WHAT THE TASK REQUIRES:
Look through the entries below and show every line containing the word "csharp".

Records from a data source
Segment Open

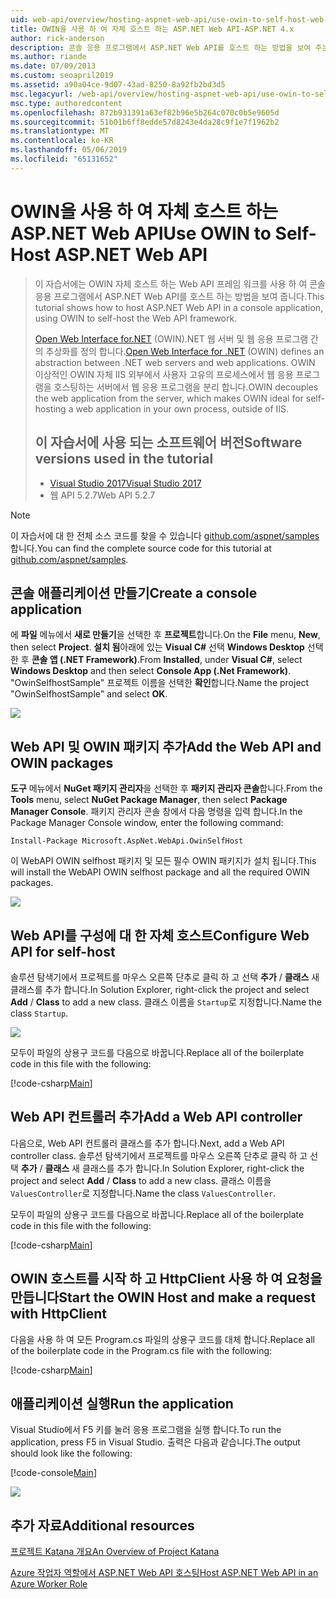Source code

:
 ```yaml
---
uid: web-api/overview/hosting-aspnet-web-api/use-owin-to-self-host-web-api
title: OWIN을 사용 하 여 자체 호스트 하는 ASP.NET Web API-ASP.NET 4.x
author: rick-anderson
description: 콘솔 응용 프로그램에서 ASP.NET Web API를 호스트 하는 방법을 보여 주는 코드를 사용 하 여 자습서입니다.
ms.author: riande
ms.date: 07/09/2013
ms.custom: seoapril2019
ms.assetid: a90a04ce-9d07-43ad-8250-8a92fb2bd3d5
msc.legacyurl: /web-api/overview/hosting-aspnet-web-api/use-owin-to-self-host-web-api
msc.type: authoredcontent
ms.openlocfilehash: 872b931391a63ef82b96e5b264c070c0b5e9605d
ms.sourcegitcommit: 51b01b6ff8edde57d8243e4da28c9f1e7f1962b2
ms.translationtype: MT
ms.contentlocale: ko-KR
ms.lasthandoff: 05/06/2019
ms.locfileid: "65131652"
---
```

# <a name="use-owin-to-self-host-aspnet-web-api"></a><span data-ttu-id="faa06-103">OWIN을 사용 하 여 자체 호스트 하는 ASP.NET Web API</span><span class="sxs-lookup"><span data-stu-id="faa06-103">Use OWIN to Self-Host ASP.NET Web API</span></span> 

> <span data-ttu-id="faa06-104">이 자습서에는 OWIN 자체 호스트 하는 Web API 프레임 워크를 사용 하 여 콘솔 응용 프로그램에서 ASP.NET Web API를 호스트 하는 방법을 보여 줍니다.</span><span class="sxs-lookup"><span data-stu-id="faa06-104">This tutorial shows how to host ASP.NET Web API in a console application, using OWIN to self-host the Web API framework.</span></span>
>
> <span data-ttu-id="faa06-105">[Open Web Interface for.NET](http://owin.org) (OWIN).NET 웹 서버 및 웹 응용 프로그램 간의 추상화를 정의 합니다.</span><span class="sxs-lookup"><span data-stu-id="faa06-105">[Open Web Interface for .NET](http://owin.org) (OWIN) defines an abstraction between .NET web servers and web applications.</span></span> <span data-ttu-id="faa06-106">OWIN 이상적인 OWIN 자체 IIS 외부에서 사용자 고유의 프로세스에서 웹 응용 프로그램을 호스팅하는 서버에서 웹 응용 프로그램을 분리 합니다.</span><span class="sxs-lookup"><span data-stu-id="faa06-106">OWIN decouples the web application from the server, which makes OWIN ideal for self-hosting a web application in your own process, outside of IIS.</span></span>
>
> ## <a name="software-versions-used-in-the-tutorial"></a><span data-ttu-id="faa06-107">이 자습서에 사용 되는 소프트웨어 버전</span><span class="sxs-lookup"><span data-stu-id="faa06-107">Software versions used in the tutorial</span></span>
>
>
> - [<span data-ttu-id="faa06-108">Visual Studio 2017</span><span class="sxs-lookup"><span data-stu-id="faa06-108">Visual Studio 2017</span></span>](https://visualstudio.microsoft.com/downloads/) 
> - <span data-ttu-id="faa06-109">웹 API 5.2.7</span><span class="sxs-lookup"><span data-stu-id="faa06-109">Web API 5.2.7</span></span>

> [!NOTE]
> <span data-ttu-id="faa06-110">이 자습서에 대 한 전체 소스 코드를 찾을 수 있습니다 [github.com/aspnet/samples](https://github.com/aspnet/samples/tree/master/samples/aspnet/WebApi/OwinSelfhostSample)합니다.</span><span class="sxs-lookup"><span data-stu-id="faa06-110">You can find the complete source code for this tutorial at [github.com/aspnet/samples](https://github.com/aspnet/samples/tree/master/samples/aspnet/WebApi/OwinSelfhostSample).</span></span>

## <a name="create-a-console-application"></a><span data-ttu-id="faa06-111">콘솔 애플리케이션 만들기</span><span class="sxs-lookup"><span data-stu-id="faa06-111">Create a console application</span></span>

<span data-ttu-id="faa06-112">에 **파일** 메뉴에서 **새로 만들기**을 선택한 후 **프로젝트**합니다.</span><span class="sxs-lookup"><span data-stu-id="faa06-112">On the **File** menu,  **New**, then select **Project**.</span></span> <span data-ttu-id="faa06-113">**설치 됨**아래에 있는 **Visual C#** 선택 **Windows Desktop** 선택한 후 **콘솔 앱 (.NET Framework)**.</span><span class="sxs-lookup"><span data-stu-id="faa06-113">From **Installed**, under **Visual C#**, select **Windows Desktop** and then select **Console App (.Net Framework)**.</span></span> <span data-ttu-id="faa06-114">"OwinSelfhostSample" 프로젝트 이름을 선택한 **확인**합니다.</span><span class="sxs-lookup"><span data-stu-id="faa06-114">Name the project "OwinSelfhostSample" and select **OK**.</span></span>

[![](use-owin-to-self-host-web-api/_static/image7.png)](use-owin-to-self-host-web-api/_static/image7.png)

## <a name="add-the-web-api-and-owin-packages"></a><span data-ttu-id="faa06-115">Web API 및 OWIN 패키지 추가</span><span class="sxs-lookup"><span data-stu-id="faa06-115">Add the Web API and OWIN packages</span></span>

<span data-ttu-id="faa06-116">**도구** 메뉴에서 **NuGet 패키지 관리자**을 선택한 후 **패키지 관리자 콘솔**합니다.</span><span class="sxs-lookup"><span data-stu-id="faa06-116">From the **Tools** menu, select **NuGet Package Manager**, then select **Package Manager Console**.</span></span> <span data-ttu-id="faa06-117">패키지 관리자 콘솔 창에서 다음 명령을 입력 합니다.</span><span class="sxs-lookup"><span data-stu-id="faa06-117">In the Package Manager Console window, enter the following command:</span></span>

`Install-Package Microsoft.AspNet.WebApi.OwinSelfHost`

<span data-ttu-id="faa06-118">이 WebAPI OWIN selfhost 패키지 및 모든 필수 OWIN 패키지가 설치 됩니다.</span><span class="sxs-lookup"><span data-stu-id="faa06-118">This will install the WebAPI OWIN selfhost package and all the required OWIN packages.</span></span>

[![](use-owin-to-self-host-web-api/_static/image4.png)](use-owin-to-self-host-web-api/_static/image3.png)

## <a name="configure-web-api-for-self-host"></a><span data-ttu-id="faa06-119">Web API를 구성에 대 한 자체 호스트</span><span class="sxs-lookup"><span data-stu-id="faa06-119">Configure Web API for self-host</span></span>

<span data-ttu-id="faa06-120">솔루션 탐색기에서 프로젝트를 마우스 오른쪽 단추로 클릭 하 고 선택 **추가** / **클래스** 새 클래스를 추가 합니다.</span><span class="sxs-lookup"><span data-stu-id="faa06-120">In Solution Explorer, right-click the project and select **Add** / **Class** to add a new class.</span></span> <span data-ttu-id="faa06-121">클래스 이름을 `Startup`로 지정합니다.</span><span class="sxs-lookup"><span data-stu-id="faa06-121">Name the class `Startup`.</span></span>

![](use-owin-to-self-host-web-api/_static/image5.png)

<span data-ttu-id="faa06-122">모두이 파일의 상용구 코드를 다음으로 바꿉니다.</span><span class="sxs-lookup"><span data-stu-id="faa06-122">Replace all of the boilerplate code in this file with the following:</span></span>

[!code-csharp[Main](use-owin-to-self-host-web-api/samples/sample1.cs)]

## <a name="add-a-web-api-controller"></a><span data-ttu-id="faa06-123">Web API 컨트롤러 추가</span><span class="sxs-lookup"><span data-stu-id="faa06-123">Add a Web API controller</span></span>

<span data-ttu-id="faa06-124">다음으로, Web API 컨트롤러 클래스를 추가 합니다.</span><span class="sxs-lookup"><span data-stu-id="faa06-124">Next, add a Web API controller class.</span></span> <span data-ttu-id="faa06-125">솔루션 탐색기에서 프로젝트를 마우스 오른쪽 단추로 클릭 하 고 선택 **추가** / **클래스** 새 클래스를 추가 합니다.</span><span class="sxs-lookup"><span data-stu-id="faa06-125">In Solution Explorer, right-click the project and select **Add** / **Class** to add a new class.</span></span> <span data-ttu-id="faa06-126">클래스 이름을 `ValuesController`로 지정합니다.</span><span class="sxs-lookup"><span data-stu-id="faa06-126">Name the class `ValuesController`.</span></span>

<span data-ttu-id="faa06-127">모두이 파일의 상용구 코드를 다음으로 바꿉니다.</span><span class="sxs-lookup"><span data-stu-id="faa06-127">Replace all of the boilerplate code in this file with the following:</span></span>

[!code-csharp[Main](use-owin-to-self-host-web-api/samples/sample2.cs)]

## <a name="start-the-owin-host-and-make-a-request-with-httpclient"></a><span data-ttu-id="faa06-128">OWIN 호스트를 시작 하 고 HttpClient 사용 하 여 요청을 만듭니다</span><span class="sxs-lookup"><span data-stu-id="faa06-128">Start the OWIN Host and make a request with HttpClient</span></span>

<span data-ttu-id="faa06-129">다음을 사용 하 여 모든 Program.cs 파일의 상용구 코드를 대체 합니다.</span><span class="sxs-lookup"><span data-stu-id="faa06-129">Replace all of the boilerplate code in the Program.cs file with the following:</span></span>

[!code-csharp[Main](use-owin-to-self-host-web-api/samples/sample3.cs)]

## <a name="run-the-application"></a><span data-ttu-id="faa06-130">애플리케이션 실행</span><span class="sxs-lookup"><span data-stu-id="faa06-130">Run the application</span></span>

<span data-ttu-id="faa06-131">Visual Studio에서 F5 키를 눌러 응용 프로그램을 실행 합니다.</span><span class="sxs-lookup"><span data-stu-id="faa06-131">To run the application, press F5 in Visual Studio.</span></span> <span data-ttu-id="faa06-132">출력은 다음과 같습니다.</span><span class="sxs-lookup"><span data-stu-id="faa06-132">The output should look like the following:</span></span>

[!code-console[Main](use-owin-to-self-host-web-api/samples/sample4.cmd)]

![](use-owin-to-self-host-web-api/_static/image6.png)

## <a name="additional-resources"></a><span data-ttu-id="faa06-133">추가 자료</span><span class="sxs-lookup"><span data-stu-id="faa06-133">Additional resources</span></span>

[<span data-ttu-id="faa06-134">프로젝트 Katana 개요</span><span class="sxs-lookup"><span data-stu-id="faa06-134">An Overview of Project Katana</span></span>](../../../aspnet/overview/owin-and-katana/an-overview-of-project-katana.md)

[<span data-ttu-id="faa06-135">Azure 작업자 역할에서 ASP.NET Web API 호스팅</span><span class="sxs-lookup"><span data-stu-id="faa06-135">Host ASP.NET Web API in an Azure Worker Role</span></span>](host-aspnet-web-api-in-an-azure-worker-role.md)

Segment Closed

TASK OUTPUT:
[!code-csharp[Main](use-owin-to-self-host-web-api/samples/sample1.cs)]
[!code-csharp[Main](use-owin-to-self-host-web-api/samples/sample2.cs)]
[!code-csharp[Main](use-owin-to-self-host-web-api/samples/sample3.cs)]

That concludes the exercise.